Christina Kim Ingrid Asplund, better known as Kissey (formerly Kissey Asplund), is a singer, songwriter, music producer, artist, and performer from Stockholm, Sweden.

== Career ==
Kissey released her first full-length album, Plethora, produced by Papa Jazz, on R2 Records in 2008. She has collaborated with many other producers and artists such as Zed Bias (Maddslinky), Jay Scarlett, Dorian Concept, Domu, Blu, Ben Mono, Rustie, Machinedrum, and Rampa, resulting in numerous releases as a featured vocalist. She is rumored to be working on her second album (title and label unknown).

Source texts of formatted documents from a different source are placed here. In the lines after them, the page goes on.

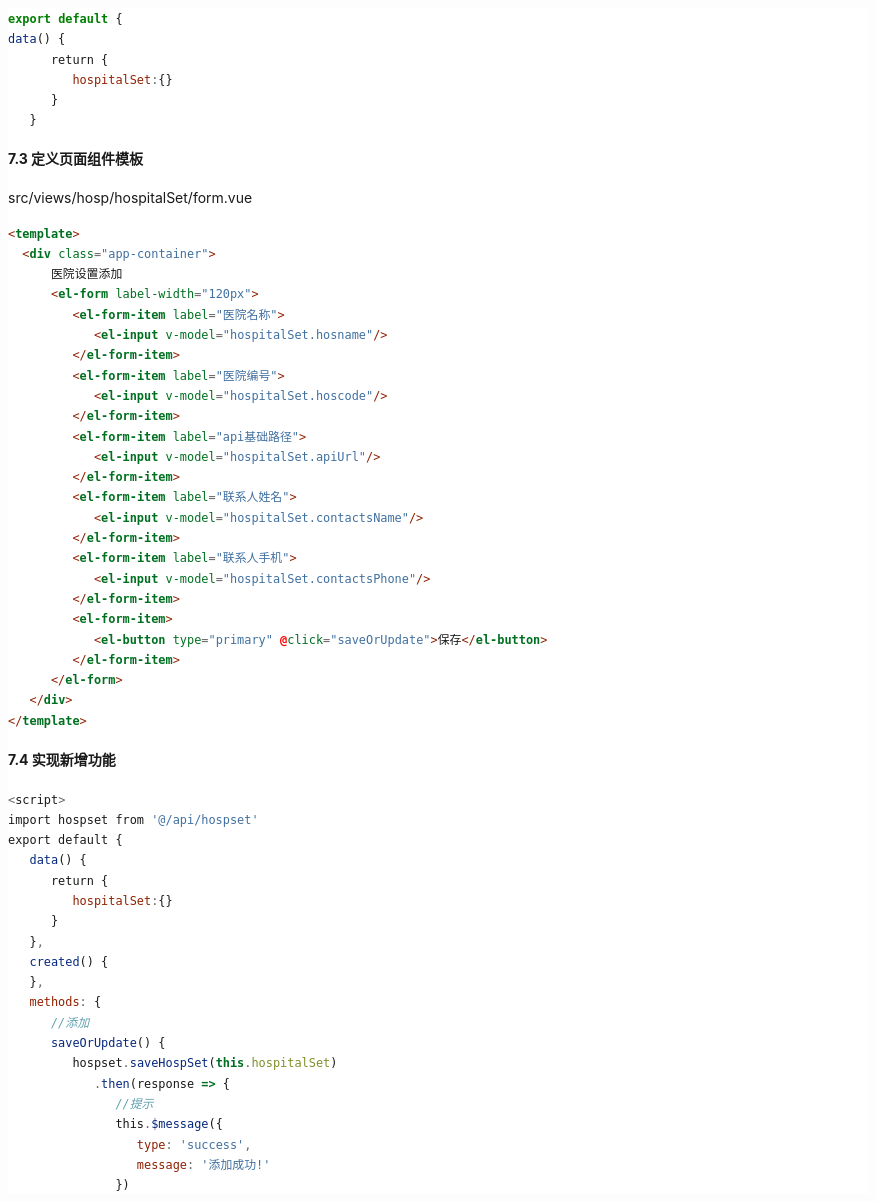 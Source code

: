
 ```javascript
export default {
data() {
      return {
         hospitalSet:{} 
      }
   }
```



#### 7.3 定义页面组件模板

src/views/hosp/hospitalSet/form.vue

```html
<template>
  <div class="app-container">
      医院设置添加
      <el-form label-width="120px">
         <el-form-item label="医院名称">
            <el-input v-model="hospitalSet.hosname"/>
         </el-form-item>
         <el-form-item label="医院编号">
            <el-input v-model="hospitalSet.hoscode"/>
         </el-form-item>
         <el-form-item label="api基础路径">
            <el-input v-model="hospitalSet.apiUrl"/>
         </el-form-item>
         <el-form-item label="联系人姓名">
            <el-input v-model="hospitalSet.contactsName"/>
         </el-form-item>
         <el-form-item label="联系人手机">
            <el-input v-model="hospitalSet.contactsPhone"/>
         </el-form-item>
         <el-form-item>
            <el-button type="primary" @click="saveOrUpdate">保存</el-button>
         </el-form-item>
      </el-form>
   </div>
</template>
```



#### 7.4 实现新增功能

```javascript
<script>
import hospset from '@/api/hospset'
export default {
   data() {
      return {
         hospitalSet:{} 
      }
   },
   created() {
   },
   methods: {
      //添加
      saveOrUpdate() {
         hospset.saveHospSet(this.hospitalSet)
            .then(response => {
               //提示
               this.$message({
                  type: 'success',
                  message: '添加成功!'
               })
```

Kissey has performed throughout The United States and Europe, including appearances at The Hultsfred Festival in Sweden, Heineken Refreshing Sounds Sessions' Welcome to Detroit concert in Amsterdam, the Netherlands, Dante's Fried Chicken, opening for Dizzee Rascal and Aaron LaCrate and appearing as a guest with The Roots, both at The Highline Ballroom in New York City. Kissey has also shared the stage with Little Dragon, Theophilus London, Dj Antipop, Guilty Simpson and Black Milk.

Noteworthy media include MTV Iggy, Current TV, BBC Radio 1 (Benji B & Gilles Peterson), Okayplayer, KCRW, and SR P3.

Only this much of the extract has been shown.